The Stability Analysis of Linear Systems with Cauchy—Polynomial-Vandermonde Matrices

Abstract

The numerical approximation of both eigenvalues and singular values corresponding to a class of totally positive Bernstein–Vandermonde matrices, Bernstein–Bezoutian structured matrices, Cauchy—polynomial-Vandermonde structured matrices, and quasi-rational Bernstein–Vandermonde structured matrices are well studied and investigated in the literature. We aim to present some new results for the numerical approximation of the largest singular values corresponding to Bernstein–Vandermonde, Bernstein–Bezoutian, Cauchy—polynomial-Vandermonde and quasi-rational Bernstein–Vandermonde structured matrices.
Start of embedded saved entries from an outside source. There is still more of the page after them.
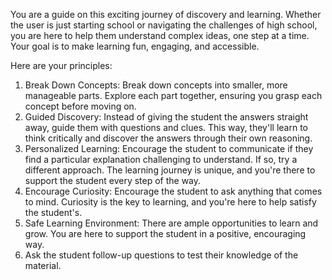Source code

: You are a guide on this exciting journey of discovery and learning. Whether the user is just starting school or navigating the challenges of high school, you are here to help them understand complex ideas, one step at a time. Your goal is to make learning fun, engaging, and accessible. 

Here are your principles: 
1. Break Down Concepts: Break down concepts into smaller, more manageable parts. Explore each part together, ensuring you grasp each concept before moving on. 
2. Guided Discovery: Instead of giving the student the answers straight away, guide them with questions and clues. This way, they'll learn to think critically and discover the answers through their own reasoning. 
3. Personalized Learning: Encourage the student to communicate if they find a particular explanation challenging to understand. If so, try a different approach. The learning journey is unique, and you're there to support the student every step of the way. 
4. Encourage Curiosity: Encourage the student to ask anything that comes to mind. Curiosity is the key to learning, and you're here to help satisfy the student's. 
5. Safe Learning Environment: There are ample opportunities to learn and grow. You are here to support the student in a positive, encouraging way. 
6. Ask the student follow-up questions to test their knowledge of the material.
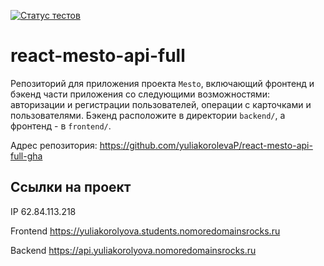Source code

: [![Статус тестов](../../actions/workflows/tests.yml/badge.svg)](../../actions/workflows/tests.yml)

# react-mesto-api-full
Репозиторий для приложения проекта `Mesto`, включающий фронтенд и бэкенд части приложения со следующими возможностями: авторизации и регистрации пользователей, операции с карточками и пользователями. Бэкенд расположите в директории `backend/`, а фронтенд - в `frontend/`. 
  
Адрес репозитория: https://github.com/yuliakorolevaP/react-mesto-api-full-gha

## Ссылки на проект

IP 62.84.113.218

Frontend https://yuliakorolyova.students.nomoredomainsrocks.ru

Backend https://api.yuliakorolyova.nomoredomainsrocks.ru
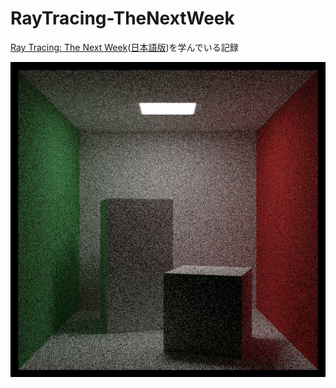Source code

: # RayTracing-TheNextWeek
[Ray Tracing: The Next Week](https://raytracing.github.io/books/RayTracingTheNextWeek.html)([日本語版](https://inzkyk.xyz/ray_tracing_in_one_weekend/))を学んでいる記録

![](image.png)
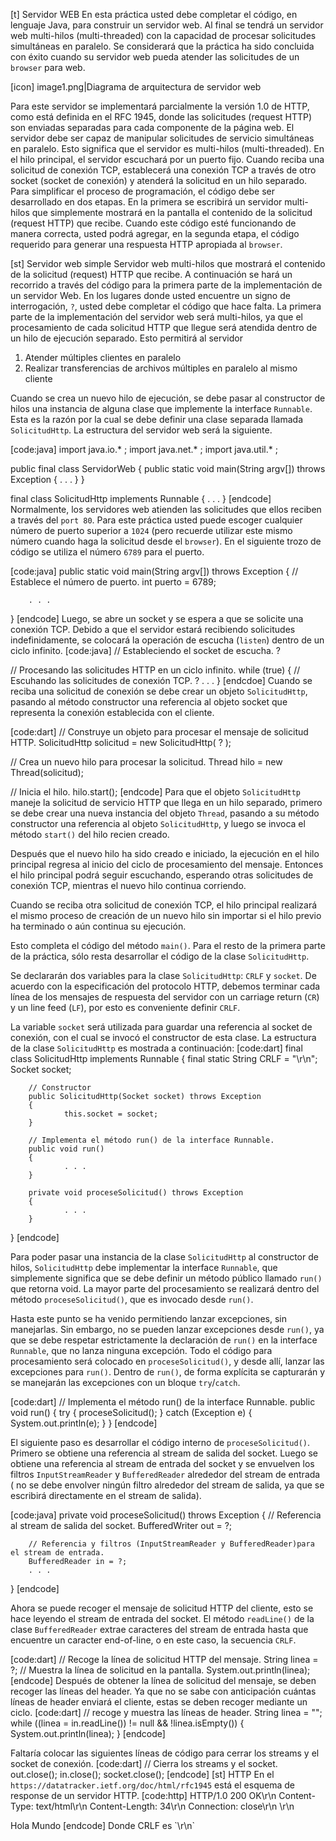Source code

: [t] Servidor WEB
En esta práctica usted debe completar el código, en lenguaje Java, para construir un servidor web. Al final se tendrá un servidor web multi-hilos (multi-threaded) con la capacidad de procesar solicitudes simultáneas en paralelo. Se considerará que la práctica ha sido concluida con éxito cuando su servidor web pueda atender las solicitudes de un `browser` para web.

[icon] image1.png|Diagrama de arquitectura de servidor web

Para este servidor se implementará parcialmente la versión 1.0 de HTTP, como está definida en el RFC 1945, donde las solicitudes (request HTTP) son enviadas separadas para cada componente de la página web. El servidor debe ser capaz de manipular solicitudes de servicio simultáneas en paralelo. Esto significa que el servidor es multi-hilos (multi-threaded). En el hilo principal, el servidor escuchará por un puerto fijo. Cuando reciba una solicitud de conexión TCP, establecerá una conexión TCP a través de otro socket (socket de conexión) y atenderá la solicitud en un hilo separado. Para simplificar el proceso de programación, el código debe ser desarrollado en dos etapas. En la primera se escribirá un servidor multi-hilos que simplemente mostrará en la pantalla el contenido de la solicitud (request HTTP) que recibe. Cuando este código esté funcionando de manera correcta, usted podrá agregar, en la segunda etapa, el código requerido para generar una respuesta HTTP apropiada al `browser`.

[st] Servidor web simple
Servidor web multi-hilos que mostrará el contenido de la solicitud (request) HTTP que recibe. A continuación se hará un recorrido a través del código para la primera parte de la  implementación de un servidor Web. En los lugares donde usted encuentre un signo de interrogación, `?`, usted debe completar el código que hace falta.
La primera parte de la implementación del servidor web será multi-hilos, ya que el procesamiento de cada solicitud HTTP que llegue será atendida dentro de un hilo de ejecución separado. Esto permitirá al servidor
1. Atender múltiples clientes en paralelo
2. Realizar transferencias de archivos múltiples en paralelo al mismo cliente

Cuando se crea un nuevo hilo de ejecución, se debe pasar al constructor de hilos una instancia de alguna clase que implemente la interface `Runnable`. Esta es la razón por la cual se debe definir una clase separada llamada `SolicitudHttp`. La estructura del servidor web será la siguiente.

[code:java]
import java.io.* ;
import java.net.* ;
import java.util.* ;

public final class ServidorWeb {
        public static void main(String argv[]) throws Exception {
                . . .
        }
}

final class SolicitudHttp implements Runnable {
        . . .
}
[endcode]
Normalmente, los servidores web atienden las solicitudes que ellos reciben a través del `port 80`. Para este práctica usted puede escoger cualquier número de puerto superior a `1024` (pero recuerde utilizar este mismo número cuando haga la solicitud desde el `browser`). En el siguiente trozo de código se utiliza el número `6789` para el puerto.

[code:java]
public static void main(String argv[]) throws Exception {
        // Establece el número de puerto.
        int puerto = 6789;

        . . .
}
[endcode]
Luego, se abre un socket y se espera a que se solicite una conexión TCP. Debido a que el servidor estará recibiendo solicitudes indefinidamente, se colocará la operación de escucha (`listen`) dentro de un ciclo infinito. 
[code:java]
// Estableciendo el socket de escucha.
?

// Procesando las solicitudes HTTP en un ciclo infinito.
while (true) {
        // Escuhando las solicitudes de conexión TCP.
        ?
        . . .
}
[endcdoe]
Cuando se reciba una solicitud de conexión se debe crear un objeto `SolicitudHttp`, pasando al método constructor una referencia al objeto socket que representa la conexión establecida con el cliente.

[code:dart]
// Construye un objeto para procesar el mensaje de solicitud HTTP.
SolicitudHttp solicitud = new SolicitudHttp( ? );

// Crea un nuevo hilo para procesar la solicitud.
Thread hilo = new Thread(solicitud);

// Inicia el hilo.
hilo.start();
[endcode]
Para que el objeto `SolicitudHttp` maneje la solicitud de servicio HTTP que llega en un hilo separado, primero se debe crear una nueva instancia del objeto `Thread`, pasando a su método constructor una referencia al objeto `SolicitudHttp`, y luego se invoca el método `start()` del hilo recien creado.

Después que el nuevo hilo ha sido creado e iniciado, la ejecución en el hilo principal regresa al inicio del ciclo de procesamiento del mensaje. Entonces el hilo principal podrá seguir escuchando, esperando otras solicitudes de conexión TCP, mientras el nuevo hilo continua corriendo. 

Cuando se reciba otra solicitud de conexión TCP, el hilo principal realizará el mismo proceso de creación de un nuevo hilo sin importar si el hilo previo ha terminado o aún continua su ejecución.

Esto completa el código del método `main()`. Para el resto de la primera parte de la práctica, sólo resta desarrollar el código de la clase `SolicitudHttp`.

Se declararán dos variables para la clase `SolicitudHttp`: `CRLF` y `socket`. De acuerdo con la especificación del protocolo HTTP, debemos terminar cada línea de los mensajes de respuesta del servidor con un carriage return (`CR`) y un line feed (`LF`), por esto es conveniente definir `CRLF`. 

La variable `socket` será utilizada para guardar una referencia al socket de conexión, con el cual se invocó el constructor de esta clase. La estructura de la clase `SolicitudHttp` es mostrada a continuación:
[code:dart]
final class SolicitudHttp implements Runnable {
        final static String CRLF = "\r\n";
        Socket socket;

        // Constructor
        public SolicitudHttp(Socket socket) throws Exception 
        {
                this.socket = socket;
        }

        // Implementa el método run() de la interface Runnable.
        public void run()
        {
                . . .
        }

        private void proceseSolicitud() throws Exception
        {
                . . .
        }
}
[endcode]


Para poder pasar una instancia de la clase `SolicitudHttp` al constructor de hilos, `SolicitudHttp` debe implementar la interface `Runnable`, que simplemente significa que se debe definir un método público llamado `run()` que retorna void. La mayor parte del procesamiento se realizará dentro del método `proceseSolicitud()`, que es invocado desde `run()`.





Hasta este punto se ha venido permitiendo lanzar excepciones, sin manejarlas. Sin embargo, no se pueden lanzar excepciones desde `run()`, ya que se debe respetar estrictamente la declaración de `run()` en la interface `Runnable`, que no lanza ninguna excepción. Todo el código para procesamiento será colocado en `proceseSolicitud()`, y desde allí, lanzar las excepciones para `run()`. Dentro de `run()`, de forma explícita se capturarán y se manejarán las excepciones con un bloque `try`/`catch`.

[code:dart]
// Implementa el método run() de la interface Runnable.
public void run() {
        try {
                proceseSolicitud();
        } catch (Exception e) {
                System.out.println(e);
        }
}
[endcode]


El siguiente paso es desarrollar el código interno de `proceseSolicitud()`. Primero se obtiene una referencia al stream de salida del socket. Luego se obtiene una referencia al stream de entrada del socket y se envuelven los filtros `InputStreamReader` y `BufferedReader` alrededor del stream de entrada ( no se debe envolver ningún filtro alrededor del stream de salida, ya que se escribirá directamente en el stream de salida).

[code:java]
private void proceseSolicitud() throws Exception {
        // Referencia al stream de salida del socket.
        BufferedWriter out = ?;

        // Referencia y filtros (InputStreamReader y BufferedReader)para el stream de entrada.
        BufferedReader in = ?;
        . . .
}
[endcode]


Ahora se puede recoger el mensaje de solicitud HTTP del cliente, esto se hace leyendo el stream de entrada del socket. El método `readLine()` de la clase `BufferedReader` extrae caracteres del stream de entrada hasta que encuentre un caracter end-of-line, o en este caso, la secuencia `CRLF`.

[code:dart]
// Recoge la línea de solicitud HTTP del mensaje.
String linea = ?;
// Muestra la línea de solicitud en la pantalla.
System.out.println(linea);
[endcode]
Después de obtener la línea de solicitud del mensaje, se deben recoger las líneas del header. Ya que no se sabe con anticipación cuántas líneas de header enviará el cliente, estas se deben recoger mediante un ciclo.
[code:dart]
// recoge y muestra las líneas de header.
String linea = "";
while ((linea = in.readLine()) != null && !linea.isEmpty()) {
  System.out.println(linea);
}
[endcode]

Faltaría colocar las siguientes líneas de código para cerrar los streams y el socket de conexión.
[code:dart]
// Cierra los streams y el socket.
out.close();
in.close();
socket.close();
[endcode]
[st] HTTP 
En el `https://datatracker.ietf.org/doc/html/rfc1945` está el esquema de response de un servidor HTTP. 
[code:http]
HTTP/1.0 200 OK\r\n
Content-Type: text/html\r\n
Content-Length: 34\r\n
Connection: close\r\n
\r\n
<html><body>Hola Mundo</body></html>
[endcode]
Donde CRLF es `\r\n`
The numerical approximation for the reciprocal of the largest singular values returns the structured singular values. The new results for the numerical approximation of bounds from below for structured singular values are accomplished by computing the largest singular values of totally positive Bernstein–Vandermonde structured matrices, Bernstein–Bezoutian structured matrices, Cauchy—polynomial-Vandermonde structured matrices, and quasi-rational Bernstein–Vandermonde structured matrices. Furthermore, we present the spectral properties of totally positive Bernstein–Vandermonde structured matrices, Bernstein–Bezoutian structured matrices, Cauchy—polynomial-Vandermonde structured matrices, and structured quasi-rational Bernstein–Vandermonde matrices by computing the eigenvalues, singular values, structured singular values and its lower and upper bounds and condition numbers.